The Compression Gap: Why Discrete Tokenization Limits Vision-Language-Action Model Scaling
arXiv cs.RO / 4/6/2026
💬 OpinionIdeas & Deep AnalysisModels & Research
Key Points
- The paper argues that scaling Vision-Language-Action (VLA) models by improving the vision encoder works for vision-language tasks but can fail for visuomotor action pipelines when actions are represented as discrete tokens.
- It introduces an information-theoretic “Compression Gap” principle: performance scaling is limited by the tightest information bottleneck in the visuomotor pipeline, not by uniformly increasing capacity.

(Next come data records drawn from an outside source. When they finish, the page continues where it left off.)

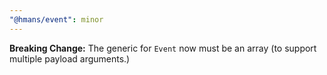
 ```yaml
---
"@hmans/event": minor
---
```


**Breaking Change:** The generic for `Event` now must be an array (to support multiple payload arguments.)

- When actions are continuous (e.g., Diffusion Policy), the vision encoder acts as the binding constraint, so encoder upgrades yield strong gains in manipulation performance.

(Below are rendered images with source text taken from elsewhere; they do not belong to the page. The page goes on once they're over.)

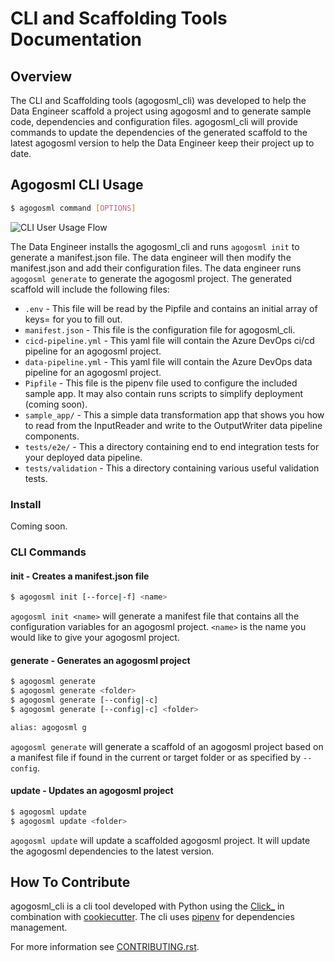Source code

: # CLI and Scaffolding Tools Documentation

## Overview

The CLI and Scaffolding tools (agogosml_cli) was developed to help the Data Engineer scaffold a project using agogosml and to generate sample code, dependencies and configuration files. agogosml_cli will provide commands to update the dependencies of the generated scaffold to the latest agogosml version to help the Data Engineer keep their project up to date.

## Agogosml CLI Usage

```bash
$ agogosml command [OPTIONS]
```

![CLI User Usage Flow](../docs/assets/cli/cli-user-usage-flow.png)

The Data Engineer installs the agogosml_cli and runs `agogosml init` to generate a manifest.json file. The data engineer will then modify the manifest.json and add their configuration files. The data engineer runs `agogosml generate` to generate the agogosml project. The generated scaffold will include the following files:

* `.env` - This file will be read by the Pipfile and contains an initial array of keys= for you to fill out.
* `manifest.json` - This file is the configuration file for agogosml_cli.
* `cicd-pipeline.yml` - This yaml file will contain the Azure DevOps ci/cd pipeline for an agogosml project.
* `data-pipeline.yml` - This yaml file will contain the Azure DevOps data pipeline for an agogosml project.
* `Pipfile` - This file is the pipenv file used to configure the included sample app. It may also contain runs scripts to simplify deployment (coming soon).
* `sample_app/` - This a simple data transformation app that shows you how to read from the InputReader and write to the OutputWriter data pipeline components.
* `tests/e2e/` - This a directory containing end to end integration tests for your deployed data pipeline.
* `tests/validation` - This a directory containing various useful validation tests.

### Install

Coming soon.

### CLI Commands

#### init - Creates a manifest.json file

```bash
$ agogosml init [--force|-f] <name>
```

`agogosml init <name>` will generate a manifest file that contains all the configuration variables for an agogosml project. `<name>` is the name you would like to give your agogosml project.

#### generate - Generates an agogosml project

```bash
$ agogosml generate
$ agogosml generate <folder>
$ agogosml generate [--config|-c]
$ agogosml generate [--config|-c] <folder>

alias: agogosml g
```

`agogosml generate` will generate a scaffold of an agogosml project based on a manifest file if found in the current or target folder or as specified by `--config`.

#### update - Updates an agogosml project

```bash
$ agogosml update
$ agogosml update <folder>
```

`agogosml update` will update a scaffolded agogosml project. It will update the agogosml dependencies to the latest version.

## How To Contribute

agogosml_cli is a cli tool developed with Python using the [Click_](https://click.palletsprojects.com/en/7.x/) in combination with [cookiecutter](https://github.com/audreyr/cookiecutter). The cli uses [pipenv](https://pipenv.readthedocs.io/en/latest/) for dependencies management.

For more information see [CONTRIBUTING.rst](CONTRIBUTING.rst).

- When actions are discretized via a fixed-capacity codebook (e.g., OAT), the codebook becomes the binding constraint, so encoder improvements do not meaningfully propagate past that bottleneck.
- Experiments on the LIBERO benchmark provide evidence via (1) an encoder-upgrade factorial study, (2) encoder quality gradients across four encoders, and (3) a codebook-size experiment showing that increasing codebook capacity partially restores sensitivity to encoder improvements.